With burn injuries there are five heat categories: Thermal, Chemical, Mechanical, Electrical and Radiation.


This source is divided into two categories - Dry Thermal and Wet Thermal injuries. Dry thermal will involve flame, very hot objects, and radiant heat. Wet thermal will involve steam and hot liquids. (Steam is of a major concern, it has the capacity to carry 4000 times more heat than dry air)

When managing dry thermal injuries the following points should be considered: all burnt clothing, and foreign objects adherering to the burn location must not be removed; the body's defence mechanism will start to send fluids to the site; thus causing oedema; in those circumstances where there is a concern that constrictive clothing, jewellery, footwear etc. will prevent circulation tp and beyond the location, cut the constricting item of jewellery or clothing etc. and allow it to expand on site.

Wet thermal injuries are caused by hot liquids such as boiling water, coffee, tea, soup, chip pan oil, tar, molten liquids etc.. If clothing is saturated it will have to be cooled (to protect also the rescuer) and carefully removed, otherwise it will continue to act as a heat source.
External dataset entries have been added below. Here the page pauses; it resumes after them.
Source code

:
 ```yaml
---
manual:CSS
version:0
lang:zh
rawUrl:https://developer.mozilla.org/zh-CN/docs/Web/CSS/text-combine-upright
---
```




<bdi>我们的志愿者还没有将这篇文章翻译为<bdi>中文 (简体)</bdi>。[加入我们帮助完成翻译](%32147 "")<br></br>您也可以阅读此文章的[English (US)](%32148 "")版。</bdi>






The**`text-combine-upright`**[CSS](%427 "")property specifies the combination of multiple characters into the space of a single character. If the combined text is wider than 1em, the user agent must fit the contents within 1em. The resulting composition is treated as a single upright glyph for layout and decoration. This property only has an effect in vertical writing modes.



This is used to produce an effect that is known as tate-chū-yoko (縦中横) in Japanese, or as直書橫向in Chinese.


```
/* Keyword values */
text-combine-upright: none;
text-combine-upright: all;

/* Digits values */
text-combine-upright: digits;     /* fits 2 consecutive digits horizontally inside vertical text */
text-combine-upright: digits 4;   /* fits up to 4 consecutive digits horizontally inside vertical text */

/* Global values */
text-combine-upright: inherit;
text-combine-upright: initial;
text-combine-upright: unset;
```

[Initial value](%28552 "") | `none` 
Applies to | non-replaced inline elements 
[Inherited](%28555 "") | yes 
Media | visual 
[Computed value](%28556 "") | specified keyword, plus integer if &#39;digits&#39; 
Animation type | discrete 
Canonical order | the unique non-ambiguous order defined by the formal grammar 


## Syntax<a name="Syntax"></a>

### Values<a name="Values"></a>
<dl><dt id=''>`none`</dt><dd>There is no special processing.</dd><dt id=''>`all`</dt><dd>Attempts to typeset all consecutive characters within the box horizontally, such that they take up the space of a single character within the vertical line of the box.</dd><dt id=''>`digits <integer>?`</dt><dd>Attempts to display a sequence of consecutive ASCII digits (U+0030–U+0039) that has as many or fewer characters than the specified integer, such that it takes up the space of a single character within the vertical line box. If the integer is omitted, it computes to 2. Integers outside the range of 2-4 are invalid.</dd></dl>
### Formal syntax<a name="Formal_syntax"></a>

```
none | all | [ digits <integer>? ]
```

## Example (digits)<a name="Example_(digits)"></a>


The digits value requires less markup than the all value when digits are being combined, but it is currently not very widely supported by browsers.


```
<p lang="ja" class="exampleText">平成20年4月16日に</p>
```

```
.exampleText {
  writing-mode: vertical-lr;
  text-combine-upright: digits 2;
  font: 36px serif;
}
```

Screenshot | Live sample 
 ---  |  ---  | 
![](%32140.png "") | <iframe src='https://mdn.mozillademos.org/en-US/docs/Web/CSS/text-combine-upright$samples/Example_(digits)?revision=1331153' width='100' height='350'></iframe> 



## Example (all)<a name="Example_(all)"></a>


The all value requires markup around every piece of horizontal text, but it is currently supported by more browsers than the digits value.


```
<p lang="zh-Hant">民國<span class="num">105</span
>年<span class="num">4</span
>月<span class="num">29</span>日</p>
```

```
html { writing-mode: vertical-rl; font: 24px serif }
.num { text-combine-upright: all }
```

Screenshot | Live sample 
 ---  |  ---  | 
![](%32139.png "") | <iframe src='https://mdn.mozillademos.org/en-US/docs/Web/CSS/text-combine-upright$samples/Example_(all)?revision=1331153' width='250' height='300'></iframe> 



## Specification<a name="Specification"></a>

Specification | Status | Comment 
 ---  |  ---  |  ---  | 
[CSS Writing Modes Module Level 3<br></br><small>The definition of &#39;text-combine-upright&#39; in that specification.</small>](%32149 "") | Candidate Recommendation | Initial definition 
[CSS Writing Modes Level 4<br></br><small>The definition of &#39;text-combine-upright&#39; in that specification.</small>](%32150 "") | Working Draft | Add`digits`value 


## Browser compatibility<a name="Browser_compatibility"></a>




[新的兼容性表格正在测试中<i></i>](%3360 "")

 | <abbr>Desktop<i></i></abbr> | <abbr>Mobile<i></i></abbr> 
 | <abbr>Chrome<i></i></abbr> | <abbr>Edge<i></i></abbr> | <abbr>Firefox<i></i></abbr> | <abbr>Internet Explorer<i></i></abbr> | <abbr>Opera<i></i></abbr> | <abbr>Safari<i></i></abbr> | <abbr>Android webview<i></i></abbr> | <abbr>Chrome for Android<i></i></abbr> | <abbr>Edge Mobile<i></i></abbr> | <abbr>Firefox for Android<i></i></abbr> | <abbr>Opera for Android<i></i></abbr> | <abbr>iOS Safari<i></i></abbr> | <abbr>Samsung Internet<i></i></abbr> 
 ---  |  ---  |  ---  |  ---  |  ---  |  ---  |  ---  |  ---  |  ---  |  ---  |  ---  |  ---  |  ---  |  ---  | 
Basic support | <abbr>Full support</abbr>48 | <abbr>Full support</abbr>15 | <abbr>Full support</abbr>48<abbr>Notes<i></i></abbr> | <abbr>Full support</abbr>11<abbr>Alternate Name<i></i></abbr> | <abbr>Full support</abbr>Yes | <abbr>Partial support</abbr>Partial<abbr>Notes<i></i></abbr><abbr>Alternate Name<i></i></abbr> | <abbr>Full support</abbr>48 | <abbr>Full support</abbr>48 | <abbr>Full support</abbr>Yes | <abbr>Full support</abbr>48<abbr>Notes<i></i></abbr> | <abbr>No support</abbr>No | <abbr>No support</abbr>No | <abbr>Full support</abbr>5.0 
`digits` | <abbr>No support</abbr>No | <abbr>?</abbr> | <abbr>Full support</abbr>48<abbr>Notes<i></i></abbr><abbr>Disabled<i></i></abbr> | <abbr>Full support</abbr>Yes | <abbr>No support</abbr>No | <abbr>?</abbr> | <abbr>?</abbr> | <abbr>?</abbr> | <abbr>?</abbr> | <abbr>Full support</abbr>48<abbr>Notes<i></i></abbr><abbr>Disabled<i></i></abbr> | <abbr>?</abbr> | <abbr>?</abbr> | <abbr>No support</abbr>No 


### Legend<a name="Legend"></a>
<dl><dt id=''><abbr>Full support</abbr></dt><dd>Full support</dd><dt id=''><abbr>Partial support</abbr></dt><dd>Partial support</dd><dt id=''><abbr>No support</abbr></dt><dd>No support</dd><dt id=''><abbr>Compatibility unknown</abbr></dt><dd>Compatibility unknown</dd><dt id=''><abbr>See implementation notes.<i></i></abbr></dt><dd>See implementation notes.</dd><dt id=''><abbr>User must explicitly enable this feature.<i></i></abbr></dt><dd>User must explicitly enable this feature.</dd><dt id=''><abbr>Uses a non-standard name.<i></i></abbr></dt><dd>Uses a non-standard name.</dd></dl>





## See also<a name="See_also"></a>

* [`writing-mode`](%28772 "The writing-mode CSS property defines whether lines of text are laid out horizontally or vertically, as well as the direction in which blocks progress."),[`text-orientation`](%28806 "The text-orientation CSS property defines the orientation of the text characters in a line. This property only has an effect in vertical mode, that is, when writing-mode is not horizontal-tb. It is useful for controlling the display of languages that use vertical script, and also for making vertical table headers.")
If possible try not to deroof underlying blisters. With an exposed scald injury immediate cooling can be started.


The source for this category is all chemicals both wet and dry, alkalis and hydrocarbons and phenols (industrial cleaners, solvents, degreasing agents, petrol etc). Chemical burns are not usually thermic, but are caused by tissue reaction to noxious substances, the amount of tissue damage will depend on the chemical and exposure time. This category is an anomaly in that full irrigation of all liquid chemical burn sites must take place prior to cooling, large amounts of flowing water will be required to wash away and break down the liquid chemical or chemicals in question. It is worth considering using warm water for irrigation as this will help to protect the core temperature of the patient, e.g. domestic shower.

If possible, remove all saturated clothing, footwear, watches, jewellery etc. from the patient. Dry chemicals will not be irrigated, only brushed off the patient. Once full brushing has taken place there will be a residual burn, this site will then be managed by the standard recognised protocols. If there is a considerable spill of hazardous chemical you should notify the local county fire service.


The main source of a mechanical burn will be surface friction, e.g. carpet burns, plastic playing pitches, rope burns, RTA involving motor cyclists. Mechanical burns will always occur where the skin is in contact with a surface moving quickly in the opposite direction.


Patients in this category will usually have been in contact with one of the following two sources of electricity: alternating current (AC) and direct current (DC). Electrical injuries can be classified into three groups: True Electrical Injury, Arc Burn and Electrical Thermal Burn.

True electrical injury occurs when electricity passes through the body after contact with an electrical conductor. This burn will present the classic entry and exit wounds, along with deep tissue destruction. because the entry and exit wounds have been cauterised, the patient may not be able to say where the exit wound is, because the wound sites are in a semi-anaesthetic state. However, they may complain of an aching pain in their heel or toe or some other location, this is usually the point of exit.

With an Arc burn, the victim is not in actual contact with electricity, but occupies the space where there is a differential electrical potential between the victim and the electrical source. These injuries are most common with high tension current. There may be an entry and exit wound. Usually there are scattered spots of injury where the current made momentary contact as it jumped to ground. Note: extremely deep burns can occur if the arc is close to the body.

Electrical thermal burns are caused by sparks or electrical arcing close to the body which ignites clothing or results in facial blast. Cardiac complications should always be considered when called to an electrical burn injury, on arrival make sure that the power supply is disconnected at the mains before approaching the patient having insured that the scene is safe.